Using PVAC GOLD, we observed a low stroke/TIA rate (0.39%), which is in line with or even lower than in other large AF ablation trials such as STAR-AF (0.53%), FIRE and ICE (0.5% radiofrequency, 0.5% cryoballoon) and CABANA (0.3%) and a smaller single-centre report by Spitzer et al. on 384 patients treated using PVAC GOLD (0.52%) [
9,
10,
15,
19]. This is reassuring in the sense that using multi-electrode catheters with non-irrigated phased RF energy appears to be as safe as other technologies and does not lead to clinical neurological sequelae. Other factors such as our strategy of uninterrupted anticoagulation have also been shown to reduce the occurrence TIA and stroke, even though it would not be effective against the formation of thermally induced coagulum and subsequent stroke, TIA or ACE. The main reasons for the design change of PVAC platinum with 10 electrodes to PVAC GOLD with 9 electrodes however was the concern for a higher asymptomatic cerebral embolism rate [
3,
4]. Extensive studies in animal models showed that it was the interaction between electrodes 1 and 10 on the catheter that led to overheating with gas and particle formation, which caused temporary micro-emboli in the brain that completely resolved shortly after the procedure without causing any neurological deficit. Avoiding simultaneous ablation on electrodes 1 and 10 resolved the ACE problems (ERASE trial), which led to the design of a 9-electrode array with gold electrodes for better heat dissipation with a confirmed extremely low ACE rate (PRECISION GOLD trial). Given these reassuring studies that were in part done at our own centre, DW-MRI was not part of our regular peri-procedural assessment of safety as it is a burden to patients, as well as a logistical challenge that does not seem cost-effective as it has no consequence for the patient.
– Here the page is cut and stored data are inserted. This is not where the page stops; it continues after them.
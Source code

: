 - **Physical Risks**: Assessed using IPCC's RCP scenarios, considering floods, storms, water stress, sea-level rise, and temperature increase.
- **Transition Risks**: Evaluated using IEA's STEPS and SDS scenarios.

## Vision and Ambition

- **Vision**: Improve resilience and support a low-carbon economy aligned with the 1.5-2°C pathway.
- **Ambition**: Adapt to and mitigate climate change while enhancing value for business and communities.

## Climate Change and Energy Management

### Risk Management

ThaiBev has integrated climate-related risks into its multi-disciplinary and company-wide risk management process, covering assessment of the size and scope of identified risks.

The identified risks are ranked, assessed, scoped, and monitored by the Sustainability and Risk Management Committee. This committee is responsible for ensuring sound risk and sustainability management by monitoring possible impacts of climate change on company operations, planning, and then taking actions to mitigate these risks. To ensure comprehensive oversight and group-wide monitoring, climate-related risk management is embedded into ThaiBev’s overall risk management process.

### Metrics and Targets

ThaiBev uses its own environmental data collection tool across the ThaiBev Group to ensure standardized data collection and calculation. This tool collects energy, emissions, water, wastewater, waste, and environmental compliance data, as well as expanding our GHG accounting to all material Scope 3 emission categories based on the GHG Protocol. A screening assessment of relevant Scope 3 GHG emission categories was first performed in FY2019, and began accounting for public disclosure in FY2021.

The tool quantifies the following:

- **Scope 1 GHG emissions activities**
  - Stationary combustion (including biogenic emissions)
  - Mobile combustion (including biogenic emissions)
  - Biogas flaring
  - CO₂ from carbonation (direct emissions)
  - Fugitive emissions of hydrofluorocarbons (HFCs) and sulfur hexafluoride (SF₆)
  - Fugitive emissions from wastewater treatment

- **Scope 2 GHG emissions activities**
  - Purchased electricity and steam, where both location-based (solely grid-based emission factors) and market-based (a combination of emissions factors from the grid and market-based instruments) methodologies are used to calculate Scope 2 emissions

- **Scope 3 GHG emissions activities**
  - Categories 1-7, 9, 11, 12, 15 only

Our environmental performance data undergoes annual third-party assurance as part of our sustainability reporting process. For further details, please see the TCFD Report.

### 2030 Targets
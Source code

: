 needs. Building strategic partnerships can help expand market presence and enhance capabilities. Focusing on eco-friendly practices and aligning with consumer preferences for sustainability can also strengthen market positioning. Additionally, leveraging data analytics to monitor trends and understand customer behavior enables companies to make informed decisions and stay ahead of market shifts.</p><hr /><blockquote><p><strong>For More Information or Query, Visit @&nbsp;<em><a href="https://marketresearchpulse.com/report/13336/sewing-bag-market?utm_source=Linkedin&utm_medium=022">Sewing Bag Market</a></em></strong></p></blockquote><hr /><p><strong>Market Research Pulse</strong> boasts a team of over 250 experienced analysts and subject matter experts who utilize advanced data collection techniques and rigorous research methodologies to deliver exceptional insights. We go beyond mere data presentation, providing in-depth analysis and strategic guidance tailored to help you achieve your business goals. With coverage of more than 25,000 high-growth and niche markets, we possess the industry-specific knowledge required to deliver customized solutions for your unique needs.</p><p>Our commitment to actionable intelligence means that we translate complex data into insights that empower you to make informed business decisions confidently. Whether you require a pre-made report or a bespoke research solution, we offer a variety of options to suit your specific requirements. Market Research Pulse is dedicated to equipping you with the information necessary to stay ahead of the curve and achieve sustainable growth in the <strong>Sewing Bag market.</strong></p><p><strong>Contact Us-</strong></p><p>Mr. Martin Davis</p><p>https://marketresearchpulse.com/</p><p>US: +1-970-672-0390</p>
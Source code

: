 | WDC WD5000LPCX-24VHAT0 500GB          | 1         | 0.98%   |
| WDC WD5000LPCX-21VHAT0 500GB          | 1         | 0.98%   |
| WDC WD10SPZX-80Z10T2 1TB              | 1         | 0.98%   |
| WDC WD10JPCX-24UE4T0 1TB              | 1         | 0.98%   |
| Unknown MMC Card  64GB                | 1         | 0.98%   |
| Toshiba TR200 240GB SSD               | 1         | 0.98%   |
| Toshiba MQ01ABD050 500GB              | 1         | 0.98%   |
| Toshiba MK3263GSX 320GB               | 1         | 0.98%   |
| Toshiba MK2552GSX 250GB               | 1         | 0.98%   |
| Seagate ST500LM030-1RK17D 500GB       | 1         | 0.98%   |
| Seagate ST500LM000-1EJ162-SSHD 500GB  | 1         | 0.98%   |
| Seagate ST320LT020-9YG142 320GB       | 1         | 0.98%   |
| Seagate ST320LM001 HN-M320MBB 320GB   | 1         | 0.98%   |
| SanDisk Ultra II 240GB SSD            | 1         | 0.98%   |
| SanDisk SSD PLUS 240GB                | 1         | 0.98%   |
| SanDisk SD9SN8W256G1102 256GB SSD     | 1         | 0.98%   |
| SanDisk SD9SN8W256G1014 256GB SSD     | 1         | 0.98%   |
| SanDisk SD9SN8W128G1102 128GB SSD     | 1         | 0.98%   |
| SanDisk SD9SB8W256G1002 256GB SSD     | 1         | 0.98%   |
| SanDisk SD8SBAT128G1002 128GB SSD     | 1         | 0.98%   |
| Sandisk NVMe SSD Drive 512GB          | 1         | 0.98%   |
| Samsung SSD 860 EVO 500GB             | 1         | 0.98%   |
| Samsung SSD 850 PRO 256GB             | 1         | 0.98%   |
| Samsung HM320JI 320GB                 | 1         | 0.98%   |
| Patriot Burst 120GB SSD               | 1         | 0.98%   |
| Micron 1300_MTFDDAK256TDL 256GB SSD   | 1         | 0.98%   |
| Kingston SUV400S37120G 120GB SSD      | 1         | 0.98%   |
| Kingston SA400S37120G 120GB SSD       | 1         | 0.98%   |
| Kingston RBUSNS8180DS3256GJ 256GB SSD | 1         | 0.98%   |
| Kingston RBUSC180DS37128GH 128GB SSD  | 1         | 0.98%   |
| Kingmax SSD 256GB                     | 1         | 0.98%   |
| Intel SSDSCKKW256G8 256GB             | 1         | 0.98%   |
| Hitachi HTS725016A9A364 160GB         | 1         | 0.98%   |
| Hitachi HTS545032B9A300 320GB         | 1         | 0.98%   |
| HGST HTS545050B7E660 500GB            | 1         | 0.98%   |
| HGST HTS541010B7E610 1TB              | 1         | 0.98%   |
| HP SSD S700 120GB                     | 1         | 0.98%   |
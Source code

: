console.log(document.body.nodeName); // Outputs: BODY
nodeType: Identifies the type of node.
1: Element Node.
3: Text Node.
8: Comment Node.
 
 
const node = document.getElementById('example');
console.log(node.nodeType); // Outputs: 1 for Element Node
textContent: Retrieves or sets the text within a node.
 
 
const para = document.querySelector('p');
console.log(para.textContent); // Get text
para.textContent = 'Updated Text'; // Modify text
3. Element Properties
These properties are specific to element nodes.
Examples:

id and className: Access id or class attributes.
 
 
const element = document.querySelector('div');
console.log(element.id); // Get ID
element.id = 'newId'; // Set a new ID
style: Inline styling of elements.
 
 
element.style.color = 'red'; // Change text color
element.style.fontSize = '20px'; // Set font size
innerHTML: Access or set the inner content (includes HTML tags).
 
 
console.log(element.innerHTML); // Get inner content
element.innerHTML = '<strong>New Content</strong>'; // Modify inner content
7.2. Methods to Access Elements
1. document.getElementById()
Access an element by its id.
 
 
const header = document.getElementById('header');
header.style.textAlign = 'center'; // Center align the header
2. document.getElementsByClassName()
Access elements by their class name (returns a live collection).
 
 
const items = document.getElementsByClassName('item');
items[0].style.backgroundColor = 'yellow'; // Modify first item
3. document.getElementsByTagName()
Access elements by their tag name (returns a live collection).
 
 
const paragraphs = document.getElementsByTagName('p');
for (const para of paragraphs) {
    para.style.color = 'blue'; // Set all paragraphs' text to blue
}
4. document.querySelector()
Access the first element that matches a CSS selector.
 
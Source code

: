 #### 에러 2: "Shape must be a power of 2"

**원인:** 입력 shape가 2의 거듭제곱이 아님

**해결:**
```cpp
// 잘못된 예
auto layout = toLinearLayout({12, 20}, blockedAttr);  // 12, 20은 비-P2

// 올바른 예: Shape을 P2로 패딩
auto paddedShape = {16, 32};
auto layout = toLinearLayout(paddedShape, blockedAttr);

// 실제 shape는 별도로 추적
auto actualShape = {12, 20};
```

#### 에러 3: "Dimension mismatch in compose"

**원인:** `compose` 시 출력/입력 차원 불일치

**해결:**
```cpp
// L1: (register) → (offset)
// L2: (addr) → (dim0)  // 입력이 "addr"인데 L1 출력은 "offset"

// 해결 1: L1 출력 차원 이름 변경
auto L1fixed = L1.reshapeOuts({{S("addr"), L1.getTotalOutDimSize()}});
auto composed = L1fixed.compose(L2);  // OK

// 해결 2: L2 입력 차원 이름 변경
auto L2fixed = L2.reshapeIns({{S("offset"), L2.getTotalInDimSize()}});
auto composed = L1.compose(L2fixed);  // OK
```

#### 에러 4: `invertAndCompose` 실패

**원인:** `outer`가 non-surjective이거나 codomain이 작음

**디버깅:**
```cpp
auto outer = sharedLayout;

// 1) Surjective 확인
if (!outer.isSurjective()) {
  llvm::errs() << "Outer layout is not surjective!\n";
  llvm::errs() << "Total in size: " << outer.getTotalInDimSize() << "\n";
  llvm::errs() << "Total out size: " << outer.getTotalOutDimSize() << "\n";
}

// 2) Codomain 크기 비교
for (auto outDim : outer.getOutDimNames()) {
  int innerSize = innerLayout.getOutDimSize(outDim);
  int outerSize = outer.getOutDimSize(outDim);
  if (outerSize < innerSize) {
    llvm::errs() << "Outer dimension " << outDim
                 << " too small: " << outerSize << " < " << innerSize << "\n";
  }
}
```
The issue of ACE lesions and their clinical significance after any type of ablation however remains in part unresolved, as is the fact that some operators achieve low rates (PRECISION GOLD De Greef et al. 2.1% multicentre trial with strict procedural guidance, core lab strict MRI assessment) while others do not (Keçe et al., 23%, single-centre experience) [
3,
20].
4.5 CFAE ablations
CFAE ablations were safely performed in half of the patients with persistent AF and in 77% of the patients with long-standing persistent AF. CFAE ablations did significantly lengthen the procedure and required additional fluoroscopy time, but the major complication rate and non-major complication rate were still low and equal to the PVI-only groups. This was also reported by Chen et al., who performed a meta-analysis on efficacy and safety of adjunctive substrate modification, as well as results found in the STAR-AF trial [
9,
21]. Despite a safe and successful procedure, the effect of CFAE ablations as a first-line treatment for atrial fibrillation on arrhythmia-free survival remains controversial [
9].
4.6 Limitations
The current study was designed to present daily practice data on acute success and safety in different patient groups and treatment strategies using multi-electrode phased RF ablation. The choice for PVAC GOLD was not randomized and additional substrate modification was performed at the discretion of the operator. During the inclusion period, 96% of first-time AF ablations were performed using PVAC GOLD, depicting a true all-comers population. Consequently, no suitable control group with comparable standard of care and follow-up could be selected. Head-to-head comparison between the different groups must be interpreted with caution, as the patients within groups are not interchangeable and encompass different risk factors. Despite strong differences in patient characteristics, all groups showed similar and reassuring acute success rates and a low number of safety outcomes. Multicentre randomized clinical trials are the gold standard for comparison, but due to the low rate of incomplete PVI and safety outcomes as well as the rapid evolution of available techniques and alterations in standard of care, such trials will be unfeasible. Therefore, uniform reporting in large registries are of important value to appreciate ablation technologies. In our registry, no variables showed > 5% missing values and missings appeared to be at random. The primary outcome variables did not contain any missing values. While acute success rates are reassuring, outcomes on long-term arrhythmia-free survival are warranted.